What is required
Skip the pictures and repeat each line of the data exactly.

Data for analysis
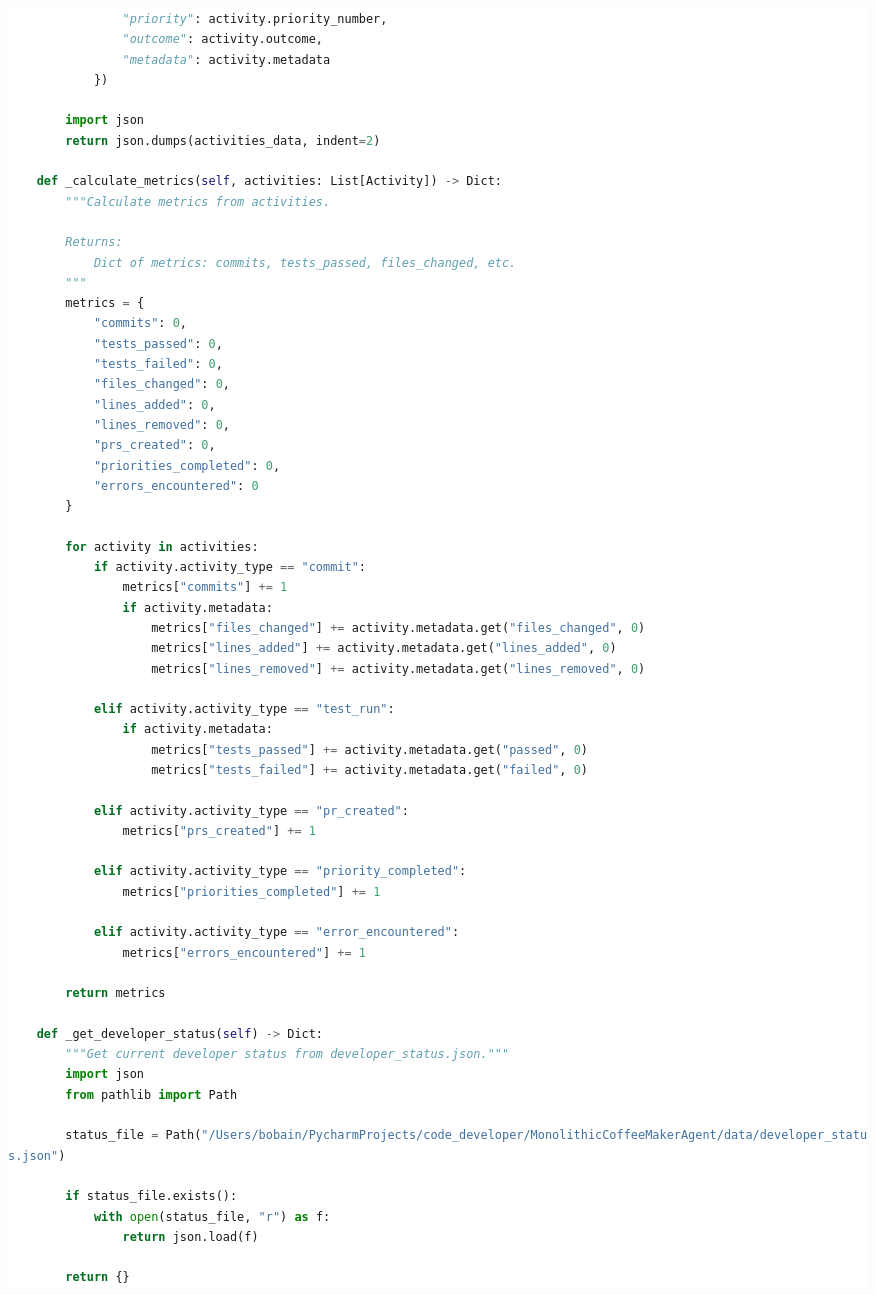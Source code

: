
 ```python
                "priority": activity.priority_number,
                "outcome": activity.outcome,
                "metadata": activity.metadata
            })

        import json
        return json.dumps(activities_data, indent=2)

    def _calculate_metrics(self, activities: List[Activity]) -> Dict:
        """Calculate metrics from activities.

        Returns:
            Dict of metrics: commits, tests_passed, files_changed, etc.
        """
        metrics = {
            "commits": 0,
            "tests_passed": 0,
            "tests_failed": 0,
            "files_changed": 0,
            "lines_added": 0,
            "lines_removed": 0,
            "prs_created": 0,
            "priorities_completed": 0,
            "errors_encountered": 0
        }

        for activity in activities:
            if activity.activity_type == "commit":
                metrics["commits"] += 1
                if activity.metadata:
                    metrics["files_changed"] += activity.metadata.get("files_changed", 0)
                    metrics["lines_added"] += activity.metadata.get("lines_added", 0)
                    metrics["lines_removed"] += activity.metadata.get("lines_removed", 0)

            elif activity.activity_type == "test_run":
                if activity.metadata:
                    metrics["tests_passed"] += activity.metadata.get("passed", 0)
                    metrics["tests_failed"] += activity.metadata.get("failed", 0)

            elif activity.activity_type == "pr_created":
                metrics["prs_created"] += 1

            elif activity.activity_type == "priority_completed":
                metrics["priorities_completed"] += 1

            elif activity.activity_type == "error_encountered":
                metrics["errors_encountered"] += 1

        return metrics

    def _get_developer_status(self) -> Dict:
        """Get current developer status from developer_status.json."""
        import json
        from pathlib import Path

        status_file = Path("/Users/bobain/PycharmProjects/code_developer/MonolithicCoffeeMakerAgent/data/developer_status.json")

        if status_file.exists():
            with open(status_file, "r") as f:
                return json.load(f)

        return {}
```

Solved exercise
Source code

:
 ```python
                "priority": activity.priority_number,
                "outcome": activity.outcome,
                "metadata": activity.metadata
            })

        import json
        return json.dumps(activities_data, indent=2)

    def _calculate_metrics(self, activities: List[Activity]) -> Dict:
        """Calculate metrics from activities.

        Returns:
            Dict of metrics: commits, tests_passed, files_changed, etc.
        """
        metrics = {
            "commits": 0,
            "tests_passed": 0,
            "tests_failed": 0,
            "files_changed": 0,
            "lines_added": 0,
            "lines_removed": 0,
            "prs_created": 0,
            "priorities_completed": 0,
            "errors_encountered": 0
        }

        for activity in activities:
            if activity.activity_type == "commit":
                metrics["commits"] += 1
                if activity.metadata:
                    metrics["files_changed"] += activity.metadata.get("files_changed", 0)
                    metrics["lines_added"] += activity.metadata.get("lines_added", 0)
                    metrics["lines_removed"] += activity.metadata.get("lines_removed", 0)

            elif activity.activity_type == "test_run":
                if activity.metadata:
                    metrics["tests_passed"] += activity.metadata.get("passed", 0)
                    metrics["tests_failed"] += activity.metadata.get("failed", 0)

            elif activity.activity_type == "pr_created":
                metrics["prs_created"] += 1

            elif activity.activity_type == "priority_completed":
                metrics["priorities_completed"] += 1

            elif activity.activity_type == "error_encountered":
                metrics["errors_encountered"] += 1

        return metrics

    def _get_developer_status(self) -> Dict:
        """Get current developer status from developer_status.json."""
        import json
        from pathlib import Path

        status_file = Path("/Users/bobain/PycharmProjects/code_developer/MonolithicCoffeeMakerAgent/data/developer_status.json")

        if status_file.exists():
            with open(status_file, "r") as f:
                return json.load(f)

        return {}
```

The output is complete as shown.